* Recorded information *
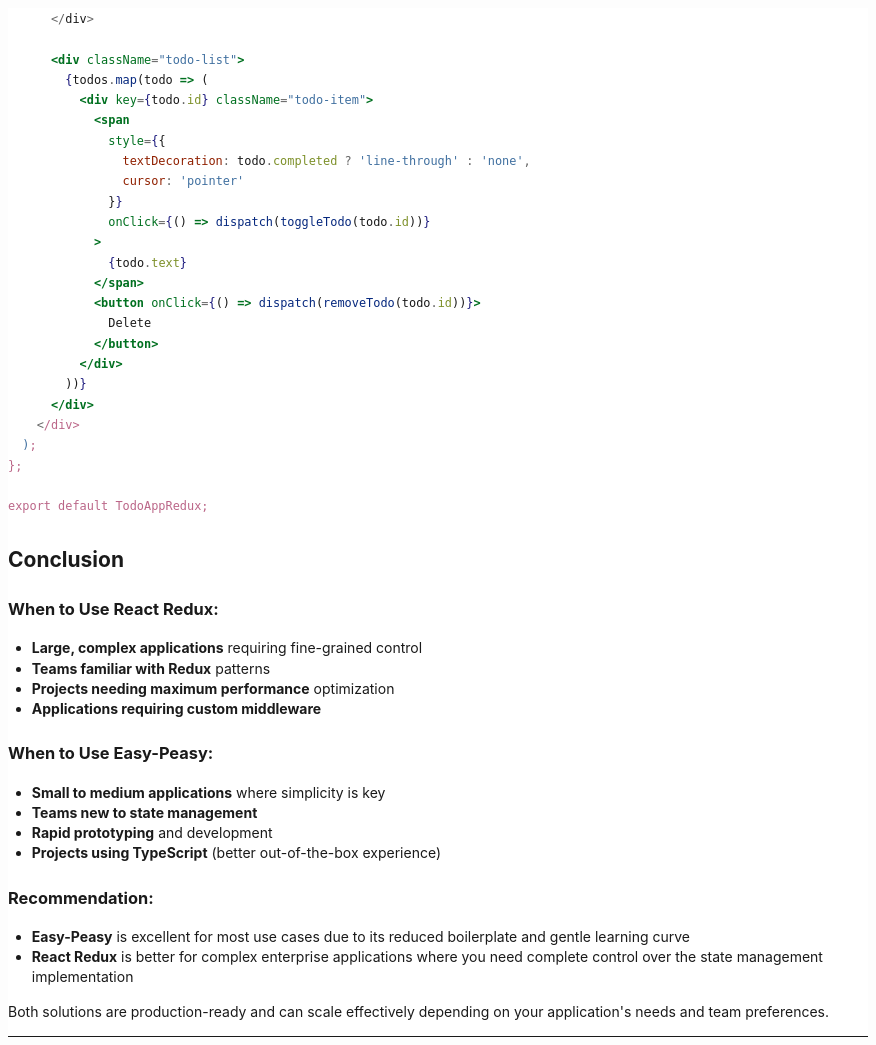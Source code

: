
 ```jsx
      </div>
      
      <div className="todo-list">
        {todos.map(todo => (
          <div key={todo.id} className="todo-item">
            <span
              style={{ 
                textDecoration: todo.completed ? 'line-through' : 'none',
                cursor: 'pointer'
              }}
              onClick={() => dispatch(toggleTodo(todo.id))}
            >
              {todo.text}
            </span>
            <button onClick={() => dispatch(removeTodo(todo.id))}>
              Delete
            </button>
          </div>
        ))}
      </div>
    </div>
  );
};

export default TodoAppRedux;
```

## Conclusion

### When to Use React Redux:
- **Large, complex applications** requiring fine-grained control
- **Teams familiar with Redux** patterns
- **Projects needing maximum performance** optimization
- **Applications requiring custom middleware**

### When to Use Easy-Peasy:
- **Small to medium applications** where simplicity is key
- **Teams new to state management**
- **Rapid prototyping** and development
- **Projects using TypeScript** (better out-of-the-box experience)

### Recommendation:
- **Easy-Peasy** is excellent for most use cases due to its reduced boilerplate and gentle learning curve
- **React Redux** is better for complex enterprise applications where you need complete control over the state management implementation

Both solutions are production-ready and can scale effectively depending on your application's needs and team preferences.

---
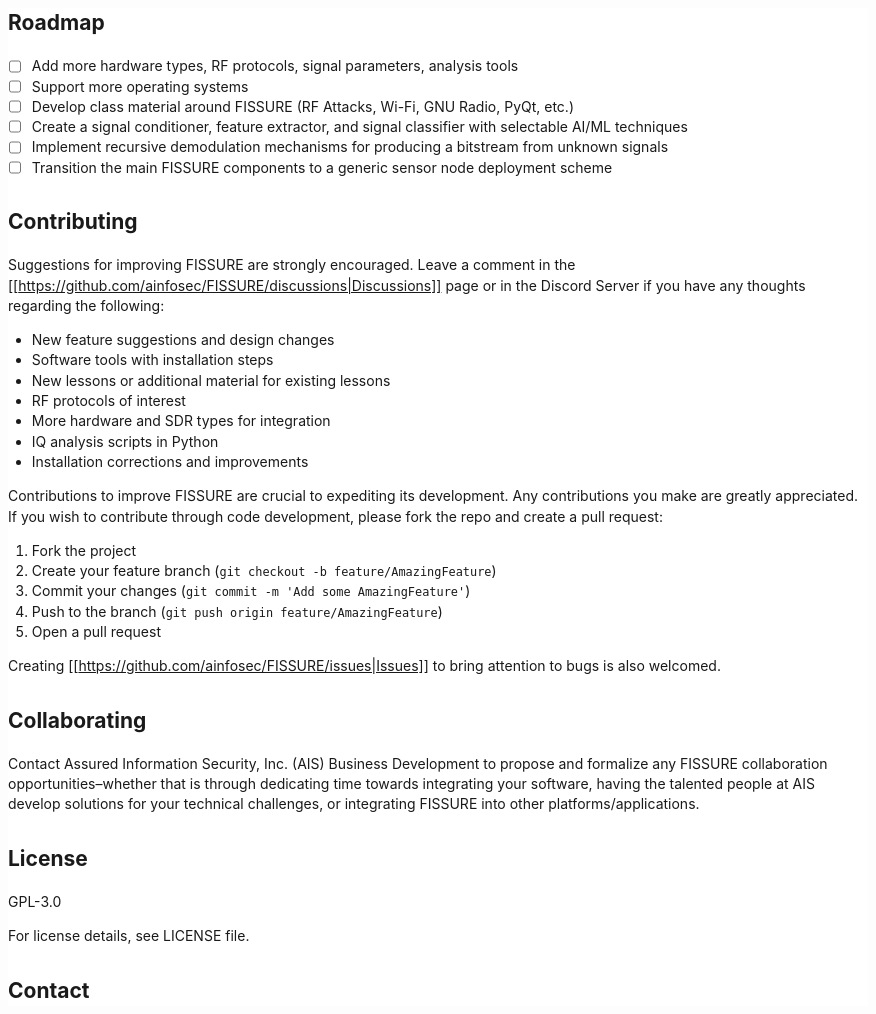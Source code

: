 ## Roadmap

* [ ] Add more hardware types, RF protocols, signal parameters, analysis tools
* [ ] Support more operating systems
* [ ] Develop class material around FISSURE (RF Attacks, Wi-Fi, GNU Radio, PyQt, etc.)
* [ ] Create a signal conditioner, feature extractor, and signal classifier with selectable AI/ML techniques
* [ ] Implement recursive demodulation mechanisms for producing a bitstream from unknown signals
* [ ] Transition the main FISSURE components to a generic sensor node deployment scheme

## Contributing

Suggestions for improving FISSURE are strongly encouraged. Leave a comment in the [[https://github.com/ainfosec/FISSURE/discussions|Discussions]] page or in the Discord Server if you have any thoughts regarding the following:

* New feature suggestions and design changes
* Software tools with installation steps
* New lessons or additional material for existing lessons
* RF protocols of interest
* More hardware and SDR types for integration
* IQ analysis scripts in Python
* Installation corrections and improvements

Contributions to improve FISSURE are crucial to expediting its development. Any contributions you make are greatly appreciated. If you wish to contribute through code development, please fork the repo and create a pull request:

1. Fork the project
2. Create your feature branch (`git checkout -b feature/AmazingFeature`)
3. Commit your changes (`git commit -m 'Add some AmazingFeature'`)
4. Push to the branch (`git push origin feature/AmazingFeature`)
5. Open a pull request

Creating [[https://github.com/ainfosec/FISSURE/issues|Issues]] to bring attention to bugs is also welcomed.

## Collaborating

Contact Assured Information Security, Inc. (AIS) Business Development to propose and formalize any FISSURE collaboration opportunities–whether that is through dedicating time towards integrating your software, having the talented people at AIS develop solutions for your technical challenges, or integrating FISSURE into other platforms/applications.

## License

GPL-3.0

For license details, see LICENSE file.

## Contact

* Exercise description *
The expected answer is every line in the data above that carries the string "hardware".

* Written solution *
* [ ] Add more hardware types, RF protocols, signal parameters, analysis tools
* More hardware and SDR types for integration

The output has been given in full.